Anne soupira et dit avec regret:
- J'aurais pu l'être!
Quel souvenir avait alors mis des larmes dans les beaux yeux qui se détournaient pour les cacher?
Sarah n'osa questionner. Elle était bien enfant encore pour être la confidente de la jeune veuve, et, tout en lui donnant une sincère affection, la petite-fille de Nicolas Larousse se sentait parfois un peu intimidée en face de cette grande et belle personne, plus âgée qu'elle de plusieurs années.
- Savez-vous ce que je pense? dit-elle un peu après le départ d'Anne, quand celle-ci, voyant la pluie cesser un instant, en profita pour quitter sa tante et son amie.

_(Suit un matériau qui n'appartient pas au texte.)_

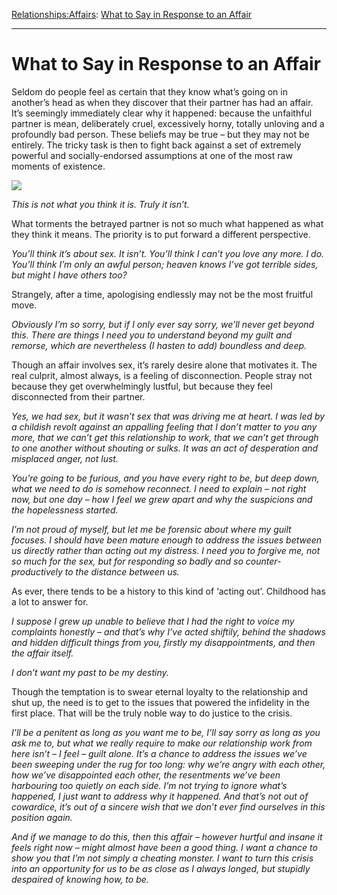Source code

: [Relationships:](https://www.theschooloflife.com/thebookoflife/category/relationships/)[Affairs](https://www.theschooloflife.com/thebookoflife/category/relationships/affairs/): [What to Say in Response to an Affair](https://www.theschooloflife.com/thebookoflife/what-to-say-in-response-to-an-affair/)

* * *

# What to Say in Response to an Affair

Seldom do people feel as certain that they know what’s going on in another’s head as when they discover that their partner has had an affair. It’s seemingly immediately clear why it happened: because the unfaithful partner is mean, deliberately cruel, excessively horny, totally unloving and a profoundly bad person. These beliefs may be true – but they may not be entirely. The tricky task is then to fight back against a set of extremely powerful and socially-endorsed assumptions at one of the most raw moments of existence.

![](https://www.theschooloflife.com/thebookoflife/wp-content/uploads/2019/04/Affair-1024x788.jpg)

_This is not what you think it is. Truly it isn’t._

What torments the betrayed partner is not so much what happened as what they think it means. The priority is to put forward a different perspective.

_You’ll think it’s about sex. It isn’t. You’ll think I can’t you love any more. I do. You’ll think I’m only an awful person; heaven knows I’ve got terrible sides, but might I have others too?_

Strangely, after a time, apologising endlessly may not be the most fruitful move.

_Obviously I’m so sorry, but if I only ever say sorry, we’ll never get beyond this. There are things I need you to understand beyond my guilt and remorse, which are nevertheless (I hasten to add) boundless and deep._

Though an affair involves sex, it’s rarely desire alone that motivates it. The real culprit, almost always, is a feeling of disconnection. People stray not because they get overwhelmingly lustful, but because they feel disconnected from their partner.

_Yes, we had sex, but it wasn’t sex that was driving me at heart. I was led by a childish revolt against an appalling feeling that I don’t matter to you any more, that we can’t get this relationship to work, that we can’t get through to one another without shouting or sulks. It was an act of desperation and misplaced anger, not lust._

_You’re going to be furious, and you have every right to be, but deep down, what we need to do is somehow reconnect. I need to explain – not right now, but one day – how I feel we grew apart and why the suspicions and the hopelessness started._

_I’m not proud of myself, but let me be forensic about where my guilt focuses. I should have been mature enough to address the issues between us directly rather than acting out my distress. I need you to forgive me, not so much for the sex, but for responding so badly and so counter-productively to the distance between us._

As ever, there tends to be a history to this kind of ‘acting out’. Childhood has a lot to answer for.

_I suppose I grew up unable to believe that I had the right to voice my complaints honestly – and that’s why I’ve acted shiftily, behind the shadows and hidden difficult things from you, firstly my disappointments, and then the affair itself._

_I don’t want my past to be my destiny._

Though the temptation is to swear eternal loyalty to the relationship and shut up, the need is to get to the issues that powered the infidelity in the first place. That will be the truly noble way to do justice to the crisis.

_I’ll be a penitent as long as you want me to be, I’ll say sorry as long as you ask me to, but what we really require to make our relationship work from here isn’t – I feel – guilt alone. It’s a chance to address the issues we’ve been sweeping under the rug for too long: why we’re angry with each other, how we’ve disappointed each other, the resentments we’ve been harbouring too quietly on each side. I’m not trying to ignore what’s happened, I just want to address why it happened. And that’s not out of cowardice, it’s out of a sincere wish that we don’t ever find ourselves in this position again._

_And if we manage to do this, then this affair – however hurtful and insane it feels right now – might almost have been a good thing. I want a chance to show you that I’m not simply a cheating monster. I want to turn this crisis into an opportunity for us to be as close as I always longed, but stupidly despaired of knowing how, to be._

La jeune fille, laissant retomber le rideau quelle avait soulevé pour regarder dans la rue, se tournait vers Mme Martelac.
- Je ne sais, petite, dit la vieille dame. Ce doivent être des choses bien graves, car, depuis le départ d'Anne, vous paraissez absorbée dans de sérieuses réflexions.
- Très graves, en effet! repartit Sarah en secouant le tête.
Il s'agit de l'avenir.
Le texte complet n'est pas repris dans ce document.